Publiziert von lainari , 29. Dezember 2018 um 22:04.

Region: Welt » Tschechien » Krušné hory
Tour Datum:27 Mai 2018
Wandern Schwierigkeit: T3 - anspruchsvolles Bergwandern
Wegpunkte:
Geo-Tags: CZ 
Zeitbedarf: 2:30
Aufstieg: 185 m
Abstieg: 185 m
Strecke:4 km
Zufahrt zum Ausgangspunkt:Auto bis Kaple sv. Wolfganga oder Sessellift Bohosudov - Komáří vížka
Kartennummer:1:50.000, KČT Nr. 6 Krušné hory - Teplicko

Mückenberg (Nordhang) und Klösenberg
 
Wer am Mückenberg (Komáří hůrka) im Böhmischen Erzgebirge unterwegs ist und sich für Bergbau interessiert, hat ein Problem. Der Arzt würde wahrscheinlich Reizüberflutung oder Dichtestress diagnostizieren. Zu den Hochzeiten des Bergbaues waren hier bis zu 70 Stollen und 100 Schächte gleichzeitig in Betrieb. Entsprechend mannigfaltig sind die historischen Spuren in diesem Bereich.
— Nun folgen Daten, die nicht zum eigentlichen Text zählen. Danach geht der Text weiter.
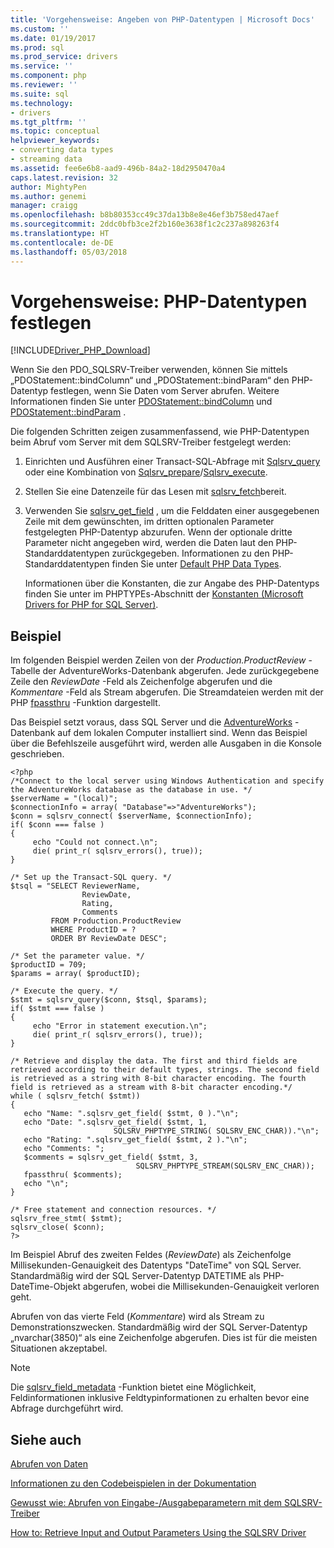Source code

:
 ```yaml
---
title: 'Vorgehensweise: Angeben von PHP-Datentypen | Microsoft Docs'
ms.custom: ''
ms.date: 01/19/2017
ms.prod: sql
ms.prod_service: drivers
ms.service: ''
ms.component: php
ms.reviewer: ''
ms.suite: sql
ms.technology:
- drivers
ms.tgt_pltfrm: ''
ms.topic: conceptual
helpviewer_keywords:
- converting data types
- streaming data
ms.assetid: fee6e6b8-aad9-496b-84a2-18d2950470a4
caps.latest.revision: 32
author: MightyPen
ms.author: genemi
manager: craigg
ms.openlocfilehash: b8b80353cc49c37da13b8e8e46ef3b758ed47aef
ms.sourcegitcommit: 2ddc0bfb3ce2f2b160e3638f1c2c237a898263f4
ms.translationtype: HT
ms.contentlocale: de-DE
ms.lasthandoff: 05/03/2018
---
```

# <a name="how-to-specify-php-data-types"></a>Vorgehensweise: PHP-Datentypen festlegen
[!INCLUDE[Driver_PHP_Download](../../includes/driver_php_download.md)]

Wenn Sie den PDO_SQLSRV-Treiber verwenden, können Sie mittels „PDOStatement::bindColumn“ und „PDOStatement::bindParam“ den PHP-Datentyp festlegen, wenn Sie Daten vom Server abrufen. Weitere Informationen finden Sie unter [PDOStatement::bindColumn](../../connect/php/pdostatement-bindcolumn.md) und [PDOStatement::bindParam](../../connect/php/pdostatement-bindparam.md) .  
  
Die folgenden Schritten zeigen zusammenfassend, wie PHP-Datentypen beim Abruf vom Server mit dem SQLSRV-Treiber festgelegt werden:  
  
1.  Einrichten und Ausführen einer Transact-SQL-Abfrage mit [Sqlsrv_query](../../connect/php/sqlsrv-query.md) oder eine Kombination von [Sqlsrv_prepare](../../connect/php/sqlsrv-prepare.md)/[Sqlsrv_execute](../../connect/php/sqlsrv-execute.md).  
  
2.  Stellen Sie eine Datenzeile für das Lesen mit [sqlsrv_fetch](../../connect/php/sqlsrv-fetch.md)bereit.  
  
3.  Verwenden Sie [sqlsrv_get_field](../../connect/php/sqlsrv-get-field.md) , um die Felddaten einer ausgegebenen Zeile mit dem gewünschten, im dritten optionalen Parameter festgelegten PHP-Datentyp abzurufen. Wenn der optionale dritte Parameter nicht angegeben wird, werden die Daten laut den PHP-Standarddatentypen zurückgegeben. Informationen zu den PHP-Standarddatentypen finden Sie unter [Default PHP Data Types](../../connect/php/default-php-data-types.md).  
  
    Informationen über die Konstanten, die zur Angabe des PHP-Datentyps finden Sie unter im PHPTYPEs-Abschnitt der [Konstanten &#40;Microsoft Drivers for PHP for SQL Server&#41;](../../connect/php/constants-microsoft-drivers-for-php-for-sql-server.md).  
  
## <a name="example"></a>Beispiel  
Im folgenden Beispiel werden Zeilen von der *Production.ProductReview* -Tabelle der AdventureWorks-Datenbank abgerufen. Jede zurückgegebene Zeile den *ReviewDate* -Feld als Zeichenfolge abgerufen und die *Kommentare* -Feld als Stream abgerufen. Die Streamdateien werden mit der PHP [fpassthru](http://php.net/manual/en/function.fpassthru.php) -Funktion dargestellt.  
  
Das Beispiel setzt voraus, dass SQL Server und die [AdventureWorks](https://github.com/Microsoft/sql-server-samples/tree/master/samples/databases/adventure-works) -Datenbank auf dem lokalen Computer installiert sind. Wenn das Beispiel über die Befehlszeile ausgeführt wird, werden alle Ausgaben in die Konsole geschrieben.  
  
```  
<?php  
/*Connect to the local server using Windows Authentication and specify  
the AdventureWorks database as the database in use. */  
$serverName = "(local)";  
$connectionInfo = array( "Database"=>"AdventureWorks");  
$conn = sqlsrv_connect( $serverName, $connectionInfo);  
if( $conn === false )  
{  
     echo "Could not connect.\n";  
     die( print_r( sqlsrv_errors(), true));  
}  
  
/* Set up the Transact-SQL query. */  
$tsql = "SELECT ReviewerName,   
                ReviewDate,  
                Rating,   
                Comments   
         FROM Production.ProductReview   
         WHERE ProductID = ?   
         ORDER BY ReviewDate DESC";  
  
/* Set the parameter value. */  
$productID = 709;  
$params = array( $productID);  
  
/* Execute the query. */  
$stmt = sqlsrv_query($conn, $tsql, $params);  
if( $stmt === false )  
{  
     echo "Error in statement execution.\n";  
     die( print_r( sqlsrv_errors(), true));  
}  
  
/* Retrieve and display the data. The first and third fields are  
retrieved according to their default types, strings. The second field  
is retrieved as a string with 8-bit character encoding. The fourth  
field is retrieved as a stream with 8-bit character encoding.*/  
while ( sqlsrv_fetch( $stmt))  
{  
   echo "Name: ".sqlsrv_get_field( $stmt, 0 )."\n";  
   echo "Date: ".sqlsrv_get_field( $stmt, 1,   
                       SQLSRV_PHPTYPE_STRING( SQLSRV_ENC_CHAR))."\n";  
   echo "Rating: ".sqlsrv_get_field( $stmt, 2 )."\n";  
   echo "Comments: ";  
   $comments = sqlsrv_get_field( $stmt, 3,   
                            SQLSRV_PHPTYPE_STREAM(SQLSRV_ENC_CHAR));  
   fpassthru( $comments);  
   echo "\n";   
}  
  
/* Free statement and connection resources. */  
sqlsrv_free_stmt( $stmt);  
sqlsrv_close( $conn);  
?>  
```  
  
Im Beispiel Abruf des zweiten Feldes (*ReviewDate*) als Zeichenfolge Millisekunden-Genauigkeit des Datentyps "DateTime" von SQL Server. Standardmäßig wird der SQL Server-Datentyp DATETIME als PHP-DateTime-Objekt abgerufen, wobei die Millisekunden-Genauigkeit verloren geht.  
  
Abrufen von das vierte Feld (*Kommentare*) wird als Stream zu Demonstrationszwecken. Standardmäßig wird der SQL Server-Datentyp „nvarchar(3850)“ als eine Zeichenfolge abgerufen. Dies ist für die meisten Situationen akzeptabel.   
  
> [!NOTE]  
> Die [sqlsrv_field_metadata](../../connect/php/sqlsrv-field-metadata.md) -Funktion bietet eine Möglichkeit, Feldinformationen inklusive Feldtypinformationen zu erhalten bevor eine Abfrage durchgeführt wird.  
  
## <a name="see-also"></a>Siehe auch  
[Abrufen von Daten](../../connect/php/retrieving-data.md)

[Informationen zu den Codebeispielen in der Dokumentation](../../connect/php/about-code-examples-in-the-documentation.md)

[Gewusst wie: Abrufen von Eingabe-/Ausgabeparametern mit dem SQLSRV-Treiber](../../connect/php/how-to-retrieve-output-parameters-using-the-sqlsrv-driver.md)

[How to: Retrieve Input and Output Parameters Using the SQLSRV Driver](../../connect/php/how-to-retrieve-input-and-output-parameters-using-the-sqlsrv-driver.md)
Die Bergschadenskarte der Region beginnt mit dem Objekt 1 und die höchste lesbare Zahl ist die 164. Durch das dichte Zusammenliegen der Markierungen kann die tatsächliche Anzahl durchaus höher sein. Zudem enthält die Karte nur Objekte im Zentralbereich.
 
Ausgegangen war der Bergbau am Südfuße des Erzgebirges auf dem Gebiet des 1330 erstmals urkundlich erwähnten Ortes Graupen (Krupka). Hier wurde bereits seit dem 12. Jh. in den Bächen Zinn geseift. Die dabei gefunden Zinnkörner nannte man Graupen. So müsste eigentlich der Ausspruch „die Graupen dicke haben“ nicht für etwas Negatives stehen, sondern für eine gewisse Wohlhabenheit. Bereits im 13. Jh. ging man dazu über, Zinn in Primärlagerstätten durch Schürfmulden und Tagebaue im Festgestein zu gewinnen. Für das 15. Jh. wurde dann der Beginn des Tiefbaues mit Stollen und Schächten nachgewiesen. So blickt die Region wohl auf eine 800-jährige Bergbaugeschichte zurück. Die örtlichen Bergreviere wurden wie folgt eingeteilt:
  •          Mückenberg
  •          Klösenberg
  •          Steinknochen
  •          Knötel/Knödel
  •          Rosenthal (Vrchoslav)
  •          Günther
  •          Preisselberg
Bei der Erkundung des Geländes hilft eine Internetseite mit einem virtuellen Bergbaulehrpfad (VNS Krupským hornictvím). Mit einer realen Auszeichnung im Gelände wurde begonnen. Der Lehrpfad hat eine Länge von etwa 12 km mit je 800 hm Auf- und Abstieg. Für das Gewinnen eines Überblickes kann man somit eine Gesamtbegehung durchführen. Die Menge der heute noch sichtbaren Bergbauspuren lässt eine Zerlegung in mehrere Abschnitte sinnvoll erscheinen. Zu Gunsten einer genaueren Nachschau zerlegte ich das Projekt dann auch in mehrere Teile.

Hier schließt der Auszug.